Lifestyles

TIER offers help into the workplace

Ashley Phillips found her dream job at Spa Pure Vernon with the help of Tier Support Services. - Cara Brady/Morning Star
Ashley Phillips found her dream job at Spa Pure Vernon with the help of Tier Support Services.
— image credit: Cara Brady/Morning Star

Ashley Phillips has a delightful smile, a lively sense of humour and a strong work ethic. Now, thanks to the TIER Support Services program, she’s working at the job she always dreamed of.

Phillips, 27, had always been active in the community, including in the school lunch program at Vernon and District Association for Community Living Venture Training. Then she got involved with Community Living BC which referred her to TIER Support Services Employment Support program last fall.

Kathryn Willardson of the TIER Vernon office talked with Phillips about what kind of work she would like to do and her skills and experience.

“It was her dream to work in a salon and she has good people skills and is very reliable,” said Willardson. “Then I talked to local salon owners and found a match with the needs of Stephanie Rooks, Spa Pure Vernon owner. I worked with Ashley one-on-one in her practicum and helped her develop ways for her to remember all her duties. She’s done very well.”

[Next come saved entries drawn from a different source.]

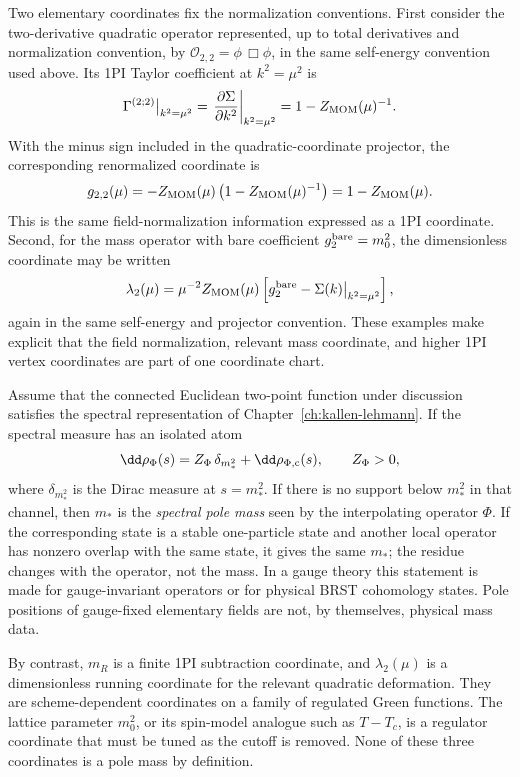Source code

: Two elementary coordinates fix the normalization conventions.  First consider
the two-derivative quadratic operator represented, up to total derivatives and
normalization convention, by \(\mathcal O_{2,2}=\phi\,\Box\phi\), in the same
self-energy convention used above.  Its 1PI Taylor coefficient at
\(k^2=\mu^2\) is
\[
  \Gamma^{(2;2)}\big|_{k^2=\mu^2}
  =
  \left.
  \frac{\partial\Sigma}{\partial k^2}
  \right|_{k^2=\mu^2}
  =
  1-Z_{\rm MOM}(\mu)^{-1}.
\]
With the minus sign included in the quadratic-coordinate projector, the
corresponding renormalized coordinate is
\[
  g_{2,2}(\mu)
  =
  -Z_{\rm MOM}(\mu)\left(1-Z_{\rm MOM}(\mu)^{-1}\right)
  =
  1-Z_{\rm MOM}(\mu).
\]
This is the same field-normalization information expressed as a 1PI
coordinate.  Second, for the mass operator with bare coefficient
\(g_2^{\rm bare}=m_0^2\), the dimensionless coordinate may be written
\[
  \lambda_2(\mu)
  =
  \mu^{-2}Z_{\rm MOM}(\mu)
  \left[
    g_2^{\rm bare}
    -
    \Sigma(k)\big|_{k^2=\mu^2}
  \right],
\]
again in the same self-energy and projector convention.  These examples
make explicit that the field normalization, relevant mass coordinate, and
higher 1PI vertex coordinates are part of one coordinate chart.

\begin{definition}
\label{def:mass-data-and-mass-coordinates}
Assume that the connected Euclidean two-point function under discussion
satisfies the spectral representation of Chapter~\ref{ch:kallen-lehmann}.  If
the spectral measure has an isolated atom
\[
  \dd\rho_\Phi(s)
  =
  Z_\Phi\,\delta_{m_*^2}+\dd\rho_{\Phi,\rm c}(s),
  \qquad
  Z_\Phi>0,
\]
where \(\delta_{m_*^2}\) is the Dirac measure at \(s=m_*^2\).  If there is no
support below \(m_*^2\) in that channel, then \(m_*\) is the
\emph{spectral pole mass} seen by the interpolating operator \(\Phi\).  If the
corresponding state is a stable one-particle state and another local operator
has nonzero overlap with the same state, it gives the same \(m_*\); the residue
changes with the operator, not the mass.  In a gauge theory this statement is
made for gauge-invariant operators or for physical BRST cohomology states.
Pole positions of gauge-fixed elementary fields are not, by themselves,
physical mass data.

By contrast, \(m_R\) is a finite 1PI subtraction coordinate, and
\(\lambda_2(\mu)\) is a dimensionless running coordinate for the relevant
quadratic deformation.  They are scheme-dependent coordinates on a family of
regulated Green functions.  The lattice parameter \(m_0^2\), or its spin-model
analogue such as \(T-T_c\), is a regulator coordinate that must be tuned as the
cutoff is removed.  None of these three coordinates is a pole mass by
definition.
\end{definition}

Phillips has a developmental delay which includes dysphraxia, meaning she sometimes has challenges in articulating speech. Her job as spa floater includes laundry, cleaning, and making and serving coffee. Since she is a visual learner, she has a chart with pictures as reminders of what has to be done.

Her family had tried to help Phillips get a job before but was discouraged that some employers would not consider someone who takes a longer training period.

“I heard about the success TIER had attained in the community and I knew Ashley had a lot to offer if she could get the support and groundwork. She is very reliable and you can always count on her,” said her mother, Wendy Phillips.

“She has been wanting to work for a long time and this is such a good fit. She loves her work and she’s always happy.”

Willardson noted that people with physical or developmental delays may take longer to train or need some accommodations but they stay with jobs longer, giving employers the advantage of lower turnover.

“I like working. I like my chatty coworkers,” said Ashley Phillips.

Her mother said that the family is very happy with her success.

“Ashley likes fashion and doing her nails so this is the perfect workplace for her. She is so excited that she will soon finish her practicum and start getting a pay cheque. Some of her friends have jobs and now she feels on par. The support for her from TIER and Stephanie has been wonderful,” she said. “Ashley looks forward to going to her job and having a place she loves to be at. The other programs she has been in have prepared her for this job. It has a lot of meaning for her.

“Now she has a sense of purpose. She is more than ready to be a productive citizen and it has raised her self-esteem and confidence. She’s always smiling.”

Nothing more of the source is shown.